Two lines have equations
\(\mathbf{r} = \begin{pmatrix} 5 \\ 1 \\ -4 \end{pmatrix} + s \begin{pmatrix} 1 \\ -1 \\ 3 \end{pmatrix}\) and \(\mathbf{r} = \begin{pmatrix} p \\ 4 \\ -2 \end{pmatrix} + t \begin{pmatrix} 2 \\ 5 \\ -4 \end{pmatrix}\),
where \(p\) is a constant. It is given that the lines intersect.
Find the value of \(p\) and determine the coordinates of the point of intersection.
Solution
To find the intersection, equate the parametric equations of the lines:
\(\begin{pmatrix} 5 + s \\ 1 - s \\ -4 + 3s \end{pmatrix} = \begin{pmatrix} p + 2t \\ 4 + 5t \\ -2 - 4t \end{pmatrix}\).
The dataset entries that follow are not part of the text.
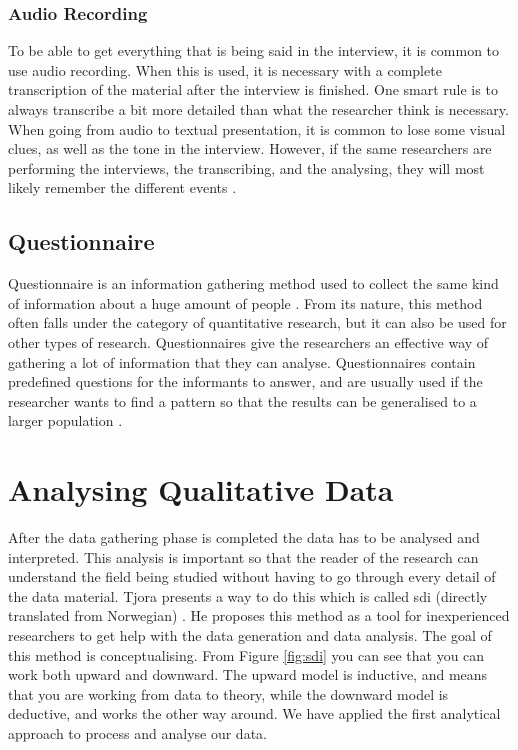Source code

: \subsubsection{Audio Recording}
To be able to get everything that is being said in the interview, it is common to use audio recording. When this is used, it is necessary with a complete transcription of the material after the interview is finished. One smart rule is to always transcribe a bit more detailed than what the researcher think is necessary. When going from audio to textual presentation, it is common to lose some visual clues, as well as the tone in the interview. However, if the same researchers are performing the interviews, the transcribing, and the analysing, they will most likely remember the different events \cite{tjora}. 

\subsection{Questionnaire}
Questionnaire is an information gathering method used to collect  the same kind of information about a huge amount of people \cite{oates}. From its nature, this method often falls under the category of quantitative research, but it can also be used for other types of research. Questionnaires give the researchers an effective way of gathering a lot of information that they can analyse. Questionnaires contain predefined questions for the informants to answer, and are usually used if the researcher wants to find a pattern so that the results can be generalised to a larger population  \cite{oates}. 

\section{Analysing Qualitative Data}
\label{sec:analysingdata}
After the data gathering phase is completed the data has to be analysed and interpreted. This analysis is important so that the reader of the research can understand the field being studied without having to go through every detail of the data material. Tjora presents a way to do this which is called \ac{sdi} (directly translated from Norwegian) \cite{tjora}. He proposes this method as a tool for inexperienced researchers to get help with the data generation and data analysis. The goal of this method is conceptualising. From Figure \ref{fig:sdi} you can see that you can work both upward and downward. The upward model is inductive, and means that you are working from data to theory, while the downward model is deductive, and works the other way around. We have applied the first analytical approach to process and analyse our data.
Equating components, we get:
1. \(5 + s = p + 2t\)
2. \(1 - s = 4 + 5t\)
3. \(-4 + 3s = -2 - 4t\)
From equation 2: \(s = -3 - 5t\).
Substitute \(s = -3 - 5t\) into equation 3:
\(-4 + 3(-3 - 5t) = -2 - 4t\)
\(-4 - 9 - 15t = -2 - 4t\)
\(-13 - 15t = -2 - 4t\)
\(-11 = 11t\)
\(t = -1\).
Substitute \(t = -1\) into \(s = -3 - 5t\):
\(s = -3 - 5(-1) = 2\).
Substitute \(s = 2\) and \(t = -1\) into equation 1:
\(5 + 2 = p + 2(-1)\)
\(7 = p - 2\)
\(p = 9\).
Thus, the value of \(p\) is 9. The intersection point is:
\(\begin{pmatrix} 5 + 2 \\ 1 - 2 \\ -4 + 3(2) \end{pmatrix} = \begin{pmatrix} 7 \\ -1 \\ 2 \end{pmatrix}\).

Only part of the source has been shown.